Major. A major in anthropology consists of the following:

1. a. A minimum of 24 hours in the Department, including Anthropology 101, 102, 103.

b. Anthropology 353.

c. At least one seminar in Anthropology.

At least 15 of the 24 hours required for the major must be from courses above the 100 level.

2. Courses in several other disciplines, including those in the social and natural sciences and the humanities, complement a major in Anthropology. The particular pattern of courses chosen will vary, depending on the plans and interests of the students. The particular pattern should be worked out in close consultation with the major advisor.

Minor. A minor in anthropology consists of 15 hours of course work in which at least 9 hours derive from courses at the 200 level or above. No more than 3 transfer credits can be counted in a minor, and two of the three introductory courses must be included.

Honors. The department invites a small number of qualified majors to participate in the honors program. Honors work may begin as early as the sixth semester or may commence at the beginning of the senior year. Students may receive from two to six hours of credit per semester of honors. Honors work requires a thesis based on original research and an oral examination on the thesis.

Off-Campus Programs for Credit. Summer field work in projects sponsored by Oberlin College or by other institutions is encouraged. Such projects may be undertaken in archeology, ethnography, or linguistics. By approval of the department, students may count a maximum of six hours of such work toward the major. Students interested in archeological projects should contact Ms. Grimm. Those interested in ethnographic projects should contact Mr. Glazier. Those interested in linguistics should contact the department chair. Students interested in anthropology credit for programs sponsored by the Great Lakes Colleges Association should also speak with the chair.
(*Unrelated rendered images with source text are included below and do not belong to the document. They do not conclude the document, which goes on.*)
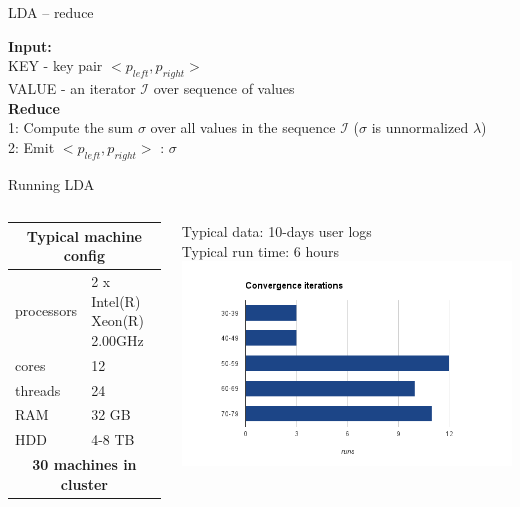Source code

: \documentclass[aspectratio=1610]{beamer}
\begin{document}
\begin{frame}[fragile]{LDA -- reduce}

\begin{small}

{\bf Input:} \\
KEY - key pair $<p_{left}, p_{right} >$ \\
VALUE - an iterator $\mathcal{I}$ over sequence of values \\
{\bf Reduce} \\
1: Compute the sum $\sigma$ over all values in the sequence $\mathcal{I}$ ($\sigma$ is
unnormalized $\lambda$) \\
2: Emit  $<p_{left}, p_{right} >$ : $\sigma$

\end{small}

\end{frame}

\begin{frame}{Running LDA}


\begin{columns}[C]
    \begin{column}{.5\textwidth} 
    \vspace{2em}
  \begin{tabular}{ |l|l| }
  \hline
  \multicolumn{2}{|c|}{\bf Typical machine config} \\  
  \hline \hline
  processors & 2 x Intel(R) Xeon(R) 2.00GHz \\
  cores & 12 \\
  threads & 24 \\
  RAM & 32 GB \\
  HDD & 4-8 TB \\
  \hline \hline
  \multicolumn{2}{|c|}{\bf 30 machines in cluster} \\
  \hline
  \end{tabular}
    \end{column}
    \begin{column}{.5\textwidth} 
    Typical data: 10-days user logs \\
    Typical run time: 6 hours \\
    \includegraphics[scale=0.33]{images/iterations.png}   
    \end{column}    
\end{columns}

\end{frame}
\end{document}
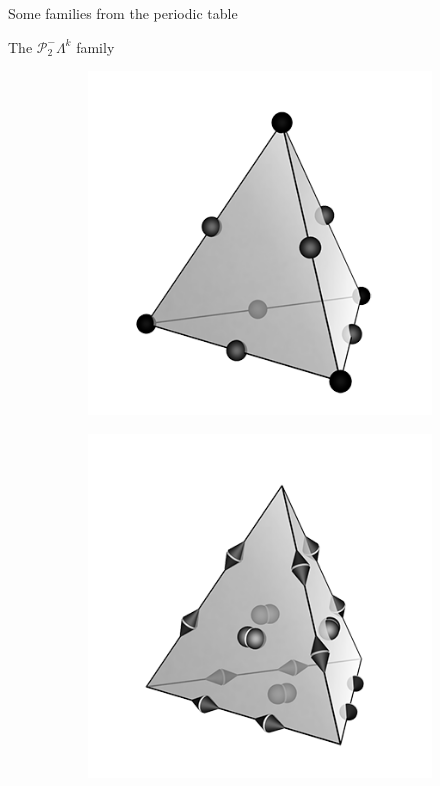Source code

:\documentclass[aspectratio=169]{beamer}
\begin{document}
\begin{frame}{Some families from the periodic table}
\begin{figure}[t]
\begin{subfigure}[t]{0.23\textwidth}
	\end{subfigure}\hfill
\end{figure}
The $\mathcal{P}^-_2\Lambda^k$ family
\begin{figure}
	\begin{subfigure}[t]{0.23\textwidth}
		\includegraphics[width=\columnwidth]{P2_tetrahedron.png}%
	\end{subfigure}
	\begin{subfigure}[t]{0.23\textwidth}
		\includegraphics[width=\columnwidth]{N1e2_tetrahedron.png}%

\end{subfigure}
\end{figure}
\end{frame}
\end{document}
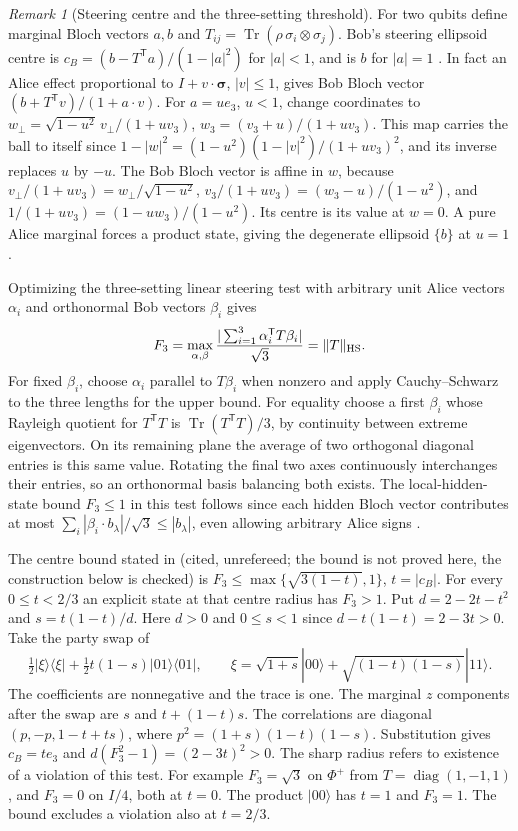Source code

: \documentclass[aps,pra,onecolumn,superscriptaddress,nofootinbib,10pt]{revtex4-2}
\theoremstyle{definition}
\theoremstyle{remark}
\newtheorem{remark}[theorem]{Remark}
\newcommand{\tr}{\operatorname{Tr}}
\begin{document}
\begin{remark}[Steering centre and the three-setting threshold]
\label{ob:steering}
For two qubits define marginal Bloch vectors \(a,b\) and
\(T_{ij}=\tr(\rho\,\sigma_i\otimes\sigma_j)\).
Bob's steering ellipsoid centre is
\(c_B=(b-T^{\mathsf T}a)/(1-|a|^2)\) for \(|a|<1\), and is
\(b\) for \(|a|=1\) \cite{obr:jevtic}. In fact an Alice effect
proportional to \(I+v\cdot\boldsymbol{\sigma}\), \(|v|\le1\),
gives Bob Bloch vector \((b+T^{\mathsf T}v)/(1+a\cdot v)\).
For \(a=ue_3\), \(u<1\), change coordinates to
\(w_\perp=\sqrt{1-u^2}\,v_\perp/(1+uv_3)\),
\(w_3=(v_3+u)/(1+uv_3)\).
This map carries the ball to itself since
\(1-|w|^2=(1-u^2)(1-|v|^2)/(1+uv_3)^2\), and its inverse replaces
\(u\) by \(-u\). The Bob Bloch vector is affine in \(w\), because
\(v_\perp/(1+uv_3)=w_\perp/\sqrt{1-u^2}\),
\(v_3/(1+uv_3)=(w_3-u)/(1-u^2)\), and
\(1/(1+uv_3)=(1-u w_3)/(1-u^2)\). Its centre is its value at
\(w=0\). A pure Alice marginal forces a product state, giving the
degenerate ellipsoid \(\{b\}\) at \(u=1\).

Optimizing the three-setting
linear steering test with arbitrary unit Alice vectors \(\alpha_i\)
and orthonormal Bob vectors \(\beta_i\) gives
\[
 F_3=\max_{\alpha,\beta}\frac{|\sum_{i=1}^3
          \alpha_i^{\mathsf T}T\beta_i|}{\sqrt3}=\|T\|_{\rm HS}.
\]
For fixed \(\beta_i\), choose \(\alpha_i\) parallel to \(T\beta_i\)
when nonzero and apply Cauchy--Schwarz to the three lengths
for the upper bound. For equality choose a first \(\beta_i\) whose
Rayleigh quotient for \(T^{\mathsf T}T\) is \(\tr(T^{\mathsf T}T)/3\),
by continuity between extreme eigenvectors. On its remaining plane
the average of two orthogonal diagonal entries is this same value.
Rotating the final two axes continuously interchanges their entries,
so an orthonormal basis balancing both exists. The local-hidden-state
bound \(F_3\le1\) in this test follows since each hidden Bloch vector
contributes at most \(\sum_i|\beta_i\cdot b_{\lambda}|/\sqrt3
\le |b_\lambda|\), even allowing arbitrary Alice signs
\cite{obr:cjwr}.

The centre bound stated in \cite{obr:leansteering} (cited, unrefereed; the bound is not proved here, the construction below is checked) is
\(F_3\le\max\{\sqrt{3(1-t)},1\}\), \(t=|c_B|\). For every
\(0\le t<2/3\) an explicit state at that centre radius has \(F_3>1\).
Put \(d=2-2t-t^2\) and \(s=t(1-t)/d\). Here \(d>0\) and \(0\le s<1\)
since \(d-t(1-t)=2-3t>0\). Take the party swap of
\[
 \tfrac12|\xi\rangle\langle\xi|+\tfrac12 t(1-s)|01\rangle\langle01|,
 \qquad
 \xi=\sqrt{1+s}|00\rangle+\sqrt{(1-t)(1-s)}|11\rangle.
\]
The coefficients are nonnegative and the trace is one.
The marginal \(z\) components after the swap are \(s\) and
\(t+(1-t)s\). The correlations are diagonal
\((p,-p,1-t+ts)\), where \(p^2=(1+s)(1-t)(1-s)\).
Substitution gives \(c_B=te_3\) and
\(d(F_3^2-1)=(2-3t)^2>0\).
The sharp radius refers to existence of a violation of this test.
For example \(F_3=\sqrt3\) on \(\Phi^+\) from
\(T=\operatorname{diag}(1,-1,1)\), and \(F_3=0\) on \(I/4\),
both at \(t=0\). The product \(|00\rangle\) has \(t=1\) and
\(F_3=1\). The bound excludes a violation also at \(t=2/3\).
\end{remark}
\end{document}
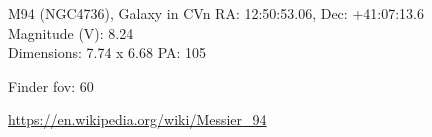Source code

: \begin{block}{M94 (NGC4736), Galaxy in CVn}
    RA: 12:50:53.06, Dec: +41:07:13.6 \\ 
    Magnitude (V): 8.24 \\ 
    Dimensions: 7.74 x 6.68 PA: 105 

    Finder fov: 60 

    \url{https://en.wikipedia.org/wiki/Messier_94} 
\end{block}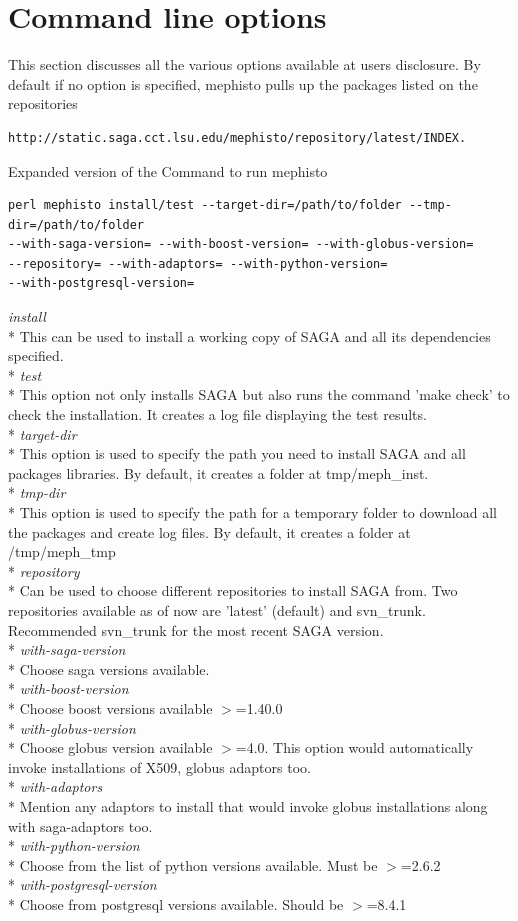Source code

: \documentclass[a4paper,10pt]{article}
\begin{document}
\section*{Command line options}
This section discusses all the various options available at 
users disclosure. By default if no option is specified, mephisto 
pulls up the packages listed on the repositories
\begin{verbatim} 
http://static.saga.cct.lsu.edu/mephisto/repository/latest/INDEX. 
\end{verbatim}
Expanded version of the Command to run mephisto
\begin{verbatim} 
perl mephisto install/test --target-dir=/path/to/folder --tmp-dir=/path/to/folder 
--with-saga-version= --with-boost-version= --with-globus-version= 
--repository= --with-adaptors= --with-python-version= 
--with-postgresql-version=
\end{verbatim} 
\emph{install} \\*
 This can be used to install a working copy of SAGA and all its 
 dependencies specified. \\*
\emph{test} \\*
 This option not only installs SAGA but also runs the command 
 'make check' to check the installation. It creates a log file displaying 
 the test results. \\*
\emph{target-dir} \\*
 This option is used to specify the path you need to install SAGA and all 
 packages libraries. By default, it creates a folder at tmp/meph\_inst.\\*
\emph{tmp-dir} \\*
 This option is used to specify the path for a temporary folder to 
 download all the packages and create log files. By default, it 
 creates a folder at /tmp/meph\_tmp\\*
\emph{repository} \\*
 Can be used to choose different repositories to install SAGA from. 
 Two repositories available as of now are 'latest' (default) and svn\_trunk. 
 Recommended svn\_trunk for the most recent SAGA version. \\*
\emph{with-saga-version}\\*
 Choose saga versions available.\\*
\emph{with-boost-version}\\*
Choose boost versions available $>$=1.40.0\\*
\emph{with-globus-version} \\*
 Choose globus version available $>$=4.0. This option would automatically 
 invoke installations of X509, globus adaptors too. \\*
\emph{with-adaptors}\\*
 Mention any adaptors to install that would invoke globus installations along with 
 saga-adaptors too. \\*
 \emph{with-python-version}\\*
 Choose from the list of python versions available. Must be 
 $>$=2.6.2 \\*
 \emph{with-postgresql-version}\\*
 Choose from postgresql versions available. Should be $>$=8.4.1
\end{document}
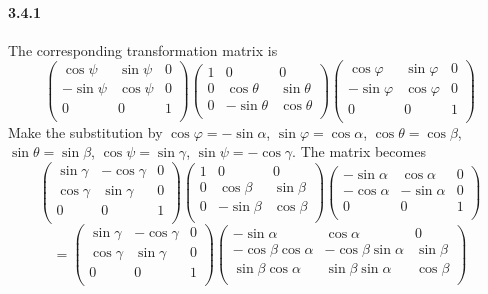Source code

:\documentclass[a4paper]{article}
\begin{document}
\paragraph{3.4.1}
The corresponding transformation matrix is 
\[
\begin{pmatrix}
\cos\psi&\sin\psi&0\\
-\sin\psi&\cos\psi&0\\
0&0&1\\
\end{pmatrix}
\begin{pmatrix}
1&0&0\\
0&\cos\theta&\sin\theta\\
0&-\sin\theta&\cos\theta\\
\end{pmatrix}
\begin{pmatrix}
\cos\varphi&\sin\varphi&0\\
-\sin\varphi&\cos\varphi&0\\
0&0&1\\
\end{pmatrix}
\]
Make the substitution by $\cos\varphi=-\sin\alpha$, $\sin\varphi=\cos\alpha$, $\cos\theta=\cos\beta$, $\sin\theta=\sin\beta$, $\cos\psi=\sin\gamma$, $\sin\psi=-\cos\gamma$. The matrix becomes
\[
\begin{pmatrix}
\sin\gamma&-\cos\gamma&0\\
\cos\gamma&\sin\gamma&0\\
0&0&1\\
\end{pmatrix}
\begin{pmatrix}
1&0&0\\
0&\cos\beta&\sin\beta\\
0&-\sin\beta&\cos\beta\\
\end{pmatrix}
\begin{pmatrix}
-\sin\alpha&\cos\alpha&0\\
-\cos\alpha&-\sin\alpha&0\\
0&0&1\\
\end{pmatrix}
\]
\[=
\begin{pmatrix}
\sin\gamma&-\cos\gamma&0\\
\cos\gamma&\sin\gamma&0\\
0&0&1\\
\end{pmatrix}
\begin{pmatrix}
-\sin\alpha&\cos\alpha&0\\
-\cos\beta\cos\alpha&-\cos\beta\sin\alpha&\sin\beta\\
\sin\beta\cos\alpha&\sin\beta\sin\alpha&\cos\beta\\
\end{pmatrix}
\]
\end{document}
Gallaudet Exchange Program. The department sponsors an exchange program with Gallaudet University, the nation's only liberal arts college for the deaf, located in Washington, D.C. In a school of about 500 students, the program offers a unique opportunity for students interested in communication disorders, deaf education, and related issues. The program is open to both majors and non-majors. Sophomores and juniors with good academic standing are eligible to apply. The exchange is for one semester and students receive transfer credit toward their degree at Oberlin College. Tuition is normally billed by Oberlin College; room and board by Gallaudet. Some students find Exco classes offered in sign language to be good preparation for a semester at Gallaudet.

Students interested in this program should speak with Mr. Glazier. Catalogs and applications should be requested directly from Gallaudet University, 800 Florida Avenue, N.E., Washington, D.C. 20001-3695. When writing to Gallaudet, request an application which states "Oberlin Exchange Program." Each student works his/her own way through the application process and can do so in consultation with Mr. Glazier.

Transfer of Credit. Students transferring credits in anthropology from courses taken at other institutions and/or from off-campus programs such as summer field work may apply a maximum of six credit hours toward the major with the approval of the department chair.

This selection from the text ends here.